Monday, January 26, 2015
BROOKVILLE (WABC) -- Police have found the body of a suspect in a multiple shooting in Queens that left three dead, including one child. Authorities said the suspect, 34-year old Jonathon Walker, had died from an apparent self-inflicted gunshot wound. Walker was suspected of shooting his two daughters, his girlfriend and her mother.

Many prayers tonight are with the lone survivor - a 12-year-old girl who survived a bullet to the head.

"He was looking at her when he shot her - she was looking at him," said family relative Joseph Simmons.

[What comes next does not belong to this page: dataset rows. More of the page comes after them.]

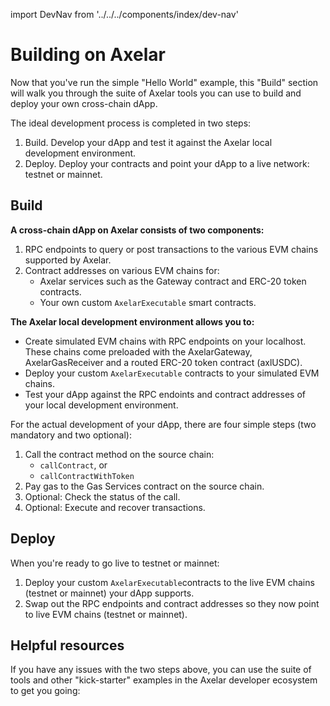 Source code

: import DevNav from '../../../components/index/dev-nav'

# Building on Axelar

Now that you've run the simple "Hello World" example, this "Build" section will walk you through the suite of Axelar tools you can use to build and deploy your own cross-chain dApp. 

The ideal development process is completed in two steps: 

1. Build. Develop your dApp and test it against the Axelar local development environment.
2. Deploy. Deploy your contracts and point your dApp to a live network: testnet or mainnet.

## Build
**A cross-chain dApp on Axelar consists of two components:**

1. RPC endpoints to query or post transactions to the various EVM chains supported by Axelar.
2. Contract addresses on various EVM chains for:
    - Axelar services such as the Gateway contract and ERC-20 token contracts.
    - Your own custom `AxelarExecutable` smart contracts.

**The Axelar local development environment allows you to:**

* Create simulated EVM chains with RPC endpoints on your localhost. These chains come preloaded with the AxelarGateway, AxelarGasReceiver and a routed ERC-20 token contract (axlUSDC).
* Deploy your custom `AxelarExecutable` contracts to your simulated EVM chains.
* Test your dApp against the RPC endoints and contract addresses of your local development environment.


For the actual development of your dApp, there are four simple steps (two mandatory and two optional):
1. Call the contract method on the source chain:
    - `callContract`, or
    - `callContractWithToken`
2. Pay gas to the Gas Services contract on the source chain.
3. Optional: Check the status of the call.
4. Optional: Execute and recover transactions.

## Deploy

When you're ready to go live to testnet or mainnet: 

1. Deploy your custom `AxelarExecutable`contracts to the live EVM chains (testnet or mainnet) your dApp supports. 
2. Swap out the RPC endpoints and contract addresses so they now point to live EVM chains (testnet or mainnet).

## Helpful resources
If you have any issues with the two steps above, you can use the suite of tools and other "kick-starter" examples in the Axelar developer ecosystem to get you going:

<br/>
<DevNav /> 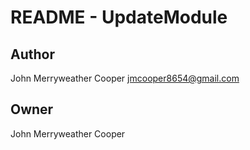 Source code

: # README - UpdateModule

## Author

John Merryweather Cooper <jmcooper8654@gmail.com>

## Owner

John Merryweather Cooper
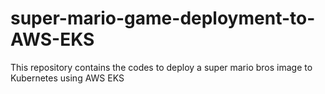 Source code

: # super-mario-game-deployment-to-AWS-EKS
This repository contains the codes to deploy a super mario bros image to Kubernetes using AWS EKS
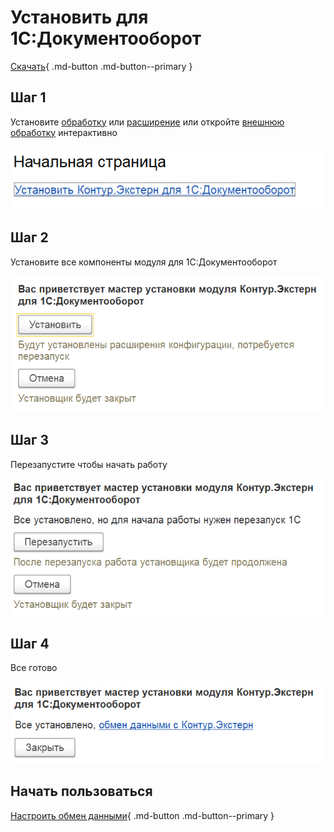 # Установить для 1С:Документооборот

[Скачать](https://update.kontur.ru/1c/v1/kext/extension){ .md-button .md-button--primary }

## Шаг 1

Установите [обработку](install-dp.md) или [расширение](install-ext.md) или откройте [внешнюю обработку](https://update.kontur.ru/1c/v1/kext/data-processor) интерактивно

!["install-do2-1"](install/install-do2-1.png)

## Шаг 2

Установите все компоненты модуля для 1С:Документооборот

!["install-do2-2"](install/install-do2-2.png)

## Шаг 3

Перезапустите чтобы начать работу

!["install-do2-3"](install/install-do2-3.png)

## Шаг 4

Все готово

!["install-do2-4"](install/install-do2-4.png)

## Начать пользоваться

[Настроить обмен данными](https://update.kontur.ru/1c/v1/kext/extension){ .md-button .md-button--primary } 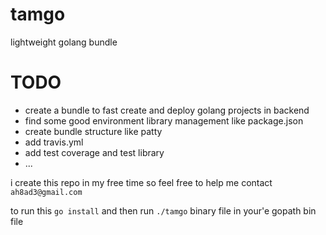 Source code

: # tamgo
lightweight golang bundle

# TODO
- create a bundle to fast create and deploy golang projects in backend
- find some good environment library management like package.json
- create bundle structure like patty
- add travis.yml
- add test coverage and test library
- ...



i create this repo in my free time so feel free to help me
contact `ah8ad3@gmail.com`


to run this
`go install` and then run `./tamgo` binary file in your'e gopath bin file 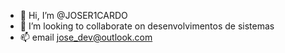 - 👋 Hi, I’m @JOSER1CARDO
- 💞️ I’m looking to collaborate on desenvolvimentos de sistemas
- 📫 email jose_dev@outlook.com

<!---
JOSER1CARDO/JOSER1CARDO is a ✨ special ✨ repository because its `README.md` (this file) appears on your GitHub profile.
You can click the Preview link to take a look at your changes.
--->
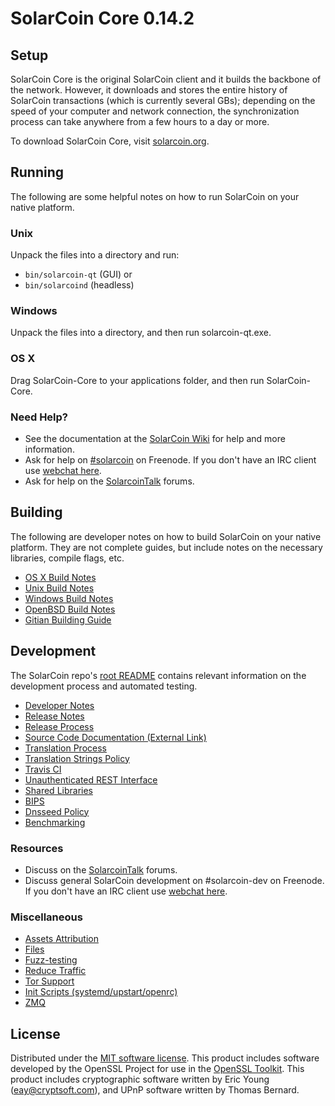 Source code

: SolarCoin Core 0.14.2
=====================

Setup
---------------------
SolarCoin Core is the original SolarCoin client and it builds the backbone of the network. However, it downloads and stores the entire history of SolarCoin transactions (which is currently several GBs); depending on the speed of your computer and network connection, the synchronization process can take anywhere from a few hours to a day or more.

To download SolarCoin Core, visit [solarcoin.org](https://solarcoin.org).

Running
---------------------
The following are some helpful notes on how to run SolarCoin on your native platform.

### Unix

Unpack the files into a directory and run:

- `bin/solarcoin-qt` (GUI) or
- `bin/solarcoind` (headless)

### Windows

Unpack the files into a directory, and then run solarcoin-qt.exe.

### OS X

Drag SolarCoin-Core to your applications folder, and then run SolarCoin-Core.

### Need Help?

* See the documentation at the [SolarCoin Wiki](https://solarcoin.info/)
for help and more information.
* Ask for help on [#solarcoin](http://webchat.freenode.net?channels=solarcoin) on Freenode. If you don't have an IRC client use [webchat here](http://webchat.freenode.net?channels=solarcoin).
* Ask for help on the [SolarcoinTalk](https://solarcointalk.io/) forums.

Building
---------------------
The following are developer notes on how to build SolarCoin on your native platform. They are not complete guides, but include notes on the necessary libraries, compile flags, etc.

- [OS X Build Notes](build-osx.md)
- [Unix Build Notes](build-unix.md)
- [Windows Build Notes](build-windows.md)
- [OpenBSD Build Notes](build-openbsd.md)
- [Gitian Building Guide](gitian-building.md)

Development
---------------------
The SolarCoin repo's [root README](/README.md) contains relevant information on the development process and automated testing.

- [Developer Notes](developer-notes.md)
- [Release Notes](release-notes.md)
- [Release Process](release-process.md)
- [Source Code Documentation (External Link)](https://dev.visucore.com/solarcoin/doxygen/)
- [Translation Process](translation_process.md)
- [Translation Strings Policy](translation_strings_policy.md)
- [Travis CI](travis-ci.md)
- [Unauthenticated REST Interface](REST-interface.md)
- [Shared Libraries](shared-libraries.md)
- [BIPS](bips.md)
- [Dnsseed Policy](dnsseed-policy.md)
- [Benchmarking](benchmarking.md)

### Resources
* Discuss on the [SolarcoinTalk](https://solarcointalk.io/) forums.
* Discuss general SolarCoin development on #solarcoin-dev on Freenode. If you don't have an IRC client use [webchat here](http://webchat.freenode.net/?channels=solarcoin-dev).

### Miscellaneous
- [Assets Attribution](assets-attribution.md)
- [Files](files.md)
- [Fuzz-testing](fuzzing.md)
- [Reduce Traffic](reduce-traffic.md)
- [Tor Support](tor.md)
- [Init Scripts (systemd/upstart/openrc)](init.md)
- [ZMQ](zmq.md)

License
---------------------
Distributed under the [MIT software license](/COPYING).
This product includes software developed by the OpenSSL Project for use in the [OpenSSL Toolkit](https://www.openssl.org/). This product includes
cryptographic software written by Eric Young ([eay@cryptsoft.com](mailto:eay@cryptsoft.com)), and UPnP software written by Thomas Bernard.
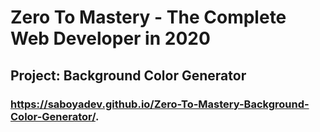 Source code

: # Zero To Mastery - The Complete Web Developer in 2020 

## Project: Background Color Generator

### https://saboyadev.github.io/Zero-To-Mastery-Background-Color-Generator/.
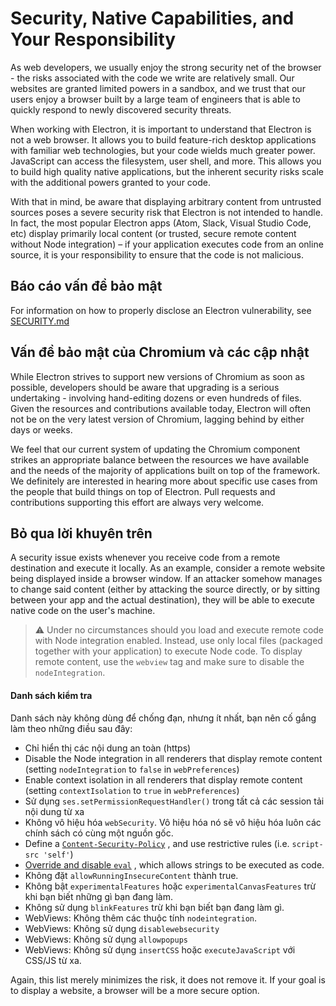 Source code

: # Security, Native Capabilities, and Your Responsibility

As web developers, we usually enjoy the strong security net of the browser - the risks associated with the code we write are relatively small. Our websites are granted limited powers in a sandbox, and we trust that our users enjoy a browser built by a large team of engineers that is able to quickly respond to newly discovered security threats.

When working with Electron, it is important to understand that Electron is not a web browser. It allows you to build feature-rich desktop applications with familiar web technologies, but your code wields much greater power. JavaScript can access the filesystem, user shell, and more. This allows you to build high quality native applications, but the inherent security risks scale with the additional powers granted to your code.

With that in mind, be aware that displaying arbitrary content from untrusted sources poses a severe security risk that Electron is not intended to handle. In fact, the most popular Electron apps (Atom, Slack, Visual Studio Code, etc) display primarily local content (or trusted, secure remote content without Node integration) – if your application executes code from an online source, it is your responsibility to ensure that the code is not malicious.

## Báo cáo vấn đề bảo mật

For information on how to properly disclose an Electron vulnerability, see [SECURITY.md](https://github.com/electron/electron/tree/master/SECURITY.md)

## Vấn đề bảo mật của Chromium và các cập nhật

While Electron strives to support new versions of Chromium as soon as possible, developers should be aware that upgrading is a serious undertaking - involving hand-editing dozens or even hundreds of files. Given the resources and contributions available today, Electron will often not be on the very latest version of Chromium, lagging behind by either days or weeks.

We feel that our current system of updating the Chromium component strikes an appropriate balance between the resources we have available and the needs of the majority of applications built on top of the framework. We definitely are interested in hearing more about specific use cases from the people that build things on top of Electron. Pull requests and contributions supporting this effort are always very welcome.

## Bỏ qua lời khuyên trên

A security issue exists whenever you receive code from a remote destination and execute it locally. As an example, consider a remote website being displayed inside a browser window. If an attacker somehow manages to change said content (either by attacking the source directly, or by sitting between your app and the actual destination), they will be able to execute native code on the user's machine.

> :warning: Under no circumstances should you load and execute remote code with Node integration enabled. Instead, use only local files (packaged together with your application) to execute Node code. To display remote content, use the `webview` tag and make sure to disable the `nodeIntegration`.

#### Danh sách kiểm tra

Danh sách này không dùng để chống đạn, nhưng ít nhất, bạn nên cố gắng làm theo những điều sau đây:

* Chỉ hiển thị các nội dung an toàn (https)
* Disable the Node integration in all renderers that display remote content (setting `nodeIntegration` to `false` in `webPreferences`)
* Enable context isolation in all renderers that display remote content (setting `contextIsolation` to `true` in `webPreferences`)
* Sử dụng `ses.setPermissionRequestHandler()` trong tất cả các session tải nội dung từ xa
* Không vô hiệu hóa `webSecurity`. Vô hiệu hóa nó sẽ vô hiệu hóa luôn các chính sách có cùng một nguồn gốc.
* Define a [`Content-Security-Policy`](http://www.html5rocks.com/en/tutorials/security/content-security-policy/) , and use restrictive rules (i.e. `script-src 'self'`)
* [Override and disable `eval`](https://github.com/nylas/N1/blob/0abc5d5defcdb057120d726b271933425b75b415/static/index.js#L6-L8) , which allows strings to be executed as code.
* Không đặt `allowRunningInsecureContent` thành true.
* Không bật `experimentalFeatures` hoặc `experimentalCanvasFeatures` trừ khi bạn biết những gì bạn đang làm.
* Không sử dụng `blinkFeatures` trừ khi bạn biết bạn đang làm gì.
* WebViews: Không thêm các thuộc tính `nodeintegration`.
* WebViews: Không sử dụng `disablewebsecurity`
* WebViews: Không sử dụng `allowpopups`
* WebViews: Không sử dụng `insertCSS` hoặc `executeJavaScript` với CSS/JS từ xa.

Again, this list merely minimizes the risk, it does not remove it. If your goal is to display a website, a browser will be a more secure option. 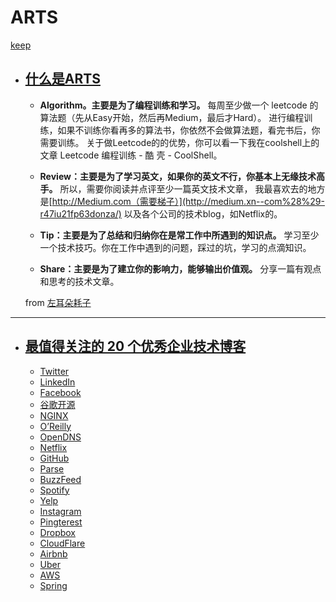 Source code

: # ARTS

[keep](https://github.com/Alexhuangqing/ARTS) 

- ## [什么是ARTS](https://time.geekbang.org/column/article/85839)
  - **Algorithm。主要是为了编程训练和学习。** 每周至少做一个 leetcode 的算法题（先从Easy开始，然后再Medium，最后才Hard）。 进行编程训练，如果不训练你看再多的算法书，你依然不会做算法题，看完书后，你需要训练。 关于做Leetcode的的优势，你可以看一下我在coolshell上的文章 Leetcode 编程训练 - 酷 壳 - CoolShell。

  - **Review：主要是为了学习英文，如果你的英文不行，你基本上无缘技术高手。** 所以，需要你阅读并点评至少一篇英文技术文章， 我最喜欢去的地方是[http://Medium.com（需要梯子）](http://medium.xn--com%28%29-r47iu21fp63donza/) 以及各个公司的技术blog，如Netflix的。

  - **Tip：主要是为了总结和归纳你在是常工作中所遇到的知识点。** 学习至少一个技术技巧。你在工作中遇到的问题，踩过的坑，学习的点滴知识。

  - **Share：主要是为了建立你的影响力，能够输出价值观。** 分享一篇有观点和思考的技术文章。


  from  [左耳朵耗子](https://www.zhihu.com/question/301150832)

------



- ## [最值得关注的 20 个优秀企业技术博客](https://infoq.cn/article/20-outstanding-enterprise-technology-blog)
  - [Twitter](https://blog.twitter.com/engineering/en_us.html)
  - [LinkedIn](https://engineering.linkedin.com/)
  - [Facebook](https://code.fb.com/)
  - [谷歌开源](http://google-opensource.blogspot.hk/)
  - [NGINX](https://www.nginx.com/blog/)
  - [O’Reilly](http://radar.oreilly.com/)
  - [OpenDNS](https://engineering.opendns.com/)
  - [Netflix](http://techblog.netflix.com/)
  - [GitHub](https://githubengineering.com/)
  - [Parse](http://blog.parseplatform.org/)
  - [BuzzFeed](http://www.buzzfeed.com/techblog)
  - [Spotify](https://labs.spotify.com/)
  - [Yelp](http://www.yelp.com/engineering)
  - [Instagram](http://instagram-engineering.tumblr.com/)
  - [Pingterest](https://engineering.pinterest.com/)
  - [Dropbox](https://blogs.dropbox.com/tech/)
  - [CloudFlare](https://blog.cloudflare.com/)
  - [Airbnb](https://medium.com/airbnb-engineering)
  - [Uber](https://eng.uber.com/)
  - [AWS](https://aws.amazon.com/cn/blogs/aws/)
  - [Spring](https://spring.io/projects)

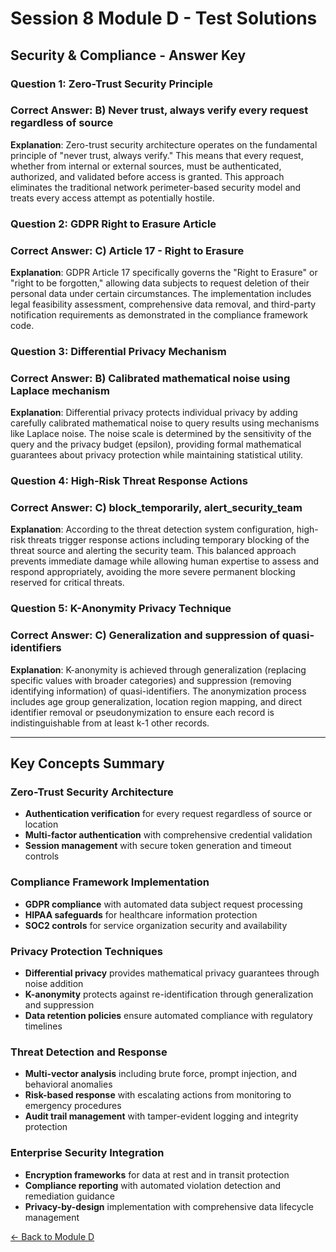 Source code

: # Session 8 Module D - Test Solutions

## Security & Compliance - Answer Key

### Question 1: Zero-Trust Security Principle
### Correct Answer: B) Never trust, always verify every request regardless of source

**Explanation**: Zero-trust security architecture operates on the fundamental principle of "never trust, always verify." This means that every request, whether from internal or external sources, must be authenticated, authorized, and validated before access is granted. This approach eliminates the traditional network perimeter-based security model and treats every access attempt as potentially hostile.

### Question 2: GDPR Right to Erasure Article
### Correct Answer: C) Article 17 - Right to Erasure

**Explanation**: GDPR Article 17 specifically governs the "Right to Erasure" or "right to be forgotten," allowing data subjects to request deletion of their personal data under certain circumstances. The implementation includes legal feasibility assessment, comprehensive data removal, and third-party notification requirements as demonstrated in the compliance framework code.

### Question 3: Differential Privacy Mechanism
### Correct Answer: B) Calibrated mathematical noise using Laplace mechanism

**Explanation**: Differential privacy protects individual privacy by adding carefully calibrated mathematical noise to query results using mechanisms like Laplace noise. The noise scale is determined by the sensitivity of the query and the privacy budget (epsilon), providing formal mathematical guarantees about privacy protection while maintaining statistical utility.

### Question 4: High-Risk Threat Response Actions
### Correct Answer: C) block_temporarily, alert_security_team

**Explanation**: According to the threat detection system configuration, high-risk threats trigger response actions including temporary blocking of the threat source and alerting the security team. This balanced approach prevents immediate damage while allowing human expertise to assess and respond appropriately, avoiding the more severe permanent blocking reserved for critical threats.

### Question 5: K-Anonymity Privacy Technique
### Correct Answer: C) Generalization and suppression of quasi-identifiers

**Explanation**: K-anonymity is achieved through generalization (replacing specific values with broader categories) and suppression (removing identifying information) of quasi-identifiers. The anonymization process includes age group generalization, location region mapping, and direct identifier removal or pseudonymization to ensure each record is indistinguishable from at least k-1 other records.

---

## Key Concepts Summary

### Zero-Trust Security Architecture
- **Authentication verification** for every request regardless of source or location
- **Multi-factor authentication** with comprehensive credential validation
- **Session management** with secure token generation and timeout controls

### Compliance Framework Implementation
- **GDPR compliance** with automated data subject request processing
- **HIPAA safeguards** for healthcare information protection
- **SOC2 controls** for service organization security and availability

### Privacy Protection Techniques
- **Differential privacy** provides mathematical privacy guarantees through noise addition
- **K-anonymity** protects against re-identification through generalization and suppression
- **Data retention policies** ensure automated compliance with regulatory timelines

### Threat Detection and Response
- **Multi-vector analysis** including brute force, prompt injection, and behavioral anomalies
- **Risk-based response** with escalating actions from monitoring to emergency procedures
- **Audit trail management** with tamper-evident logging and integrity protection

### Enterprise Security Integration
- **Encryption frameworks** for data at rest and in transit protection
- **Compliance reporting** with automated violation detection and remediation guidance
- **Privacy-by-design** implementation with comprehensive data lifecycle management

[← Back to Module D](Session8_ModuleD_Security_Compliance.md)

"Thankfully in the split second that mattered most, Eyewitness News is told that the terrified 12-year-old daughter flinched, and that may have saved her life. The bullet went in and out of her head without killing her.

Simmons says the bullet went through the soft part of her eye.



"Best kids you've ever seen in your life, I don't know how he could take away something like that," says the victims' relative, Wendell Warren.

Police report 34-year-old Jonathon Walker came home at 5:30 Saturday morning to his beautiful family in Brookville, Queens, then shot each one in the head - his 7-year-old daughter Kayla Walker, his 12-year-old daughter, the girls' mother Shantai Hale, and Hale's mother, 61-year-old Viola Warren. Miraculously the 12-year-old survived, and called 911.

"She IDs her father, Jonathon Walker as the shooter," said NYPD Chief of Detectives Robert Boyce.

Eyewitness News is told the father then took off in his SUV, drove about 6 miles away to a secluded area by JFK, then fatally shot himself in the head. With all of the bloodshed, there are no answers. Why would a father murder his family?

Walker, 6'6", 260 pounds, worked as a security guard and a bouncer. He had two arrests for minor issues and had legally obtained the 45 caliber handgun, which he used to wipe out three generations of one family.



Joseph Simmons says there were signs of domestic abuse, but doesn't know if Shantai had feared for her life.

"We think so, but none of us can say, because she wasn't talkative," he adds.

Eyewitness News has learned that the 12-year-old still has vision in her eyes, and that surgeons removed a part of her skull because of swelling in the brain.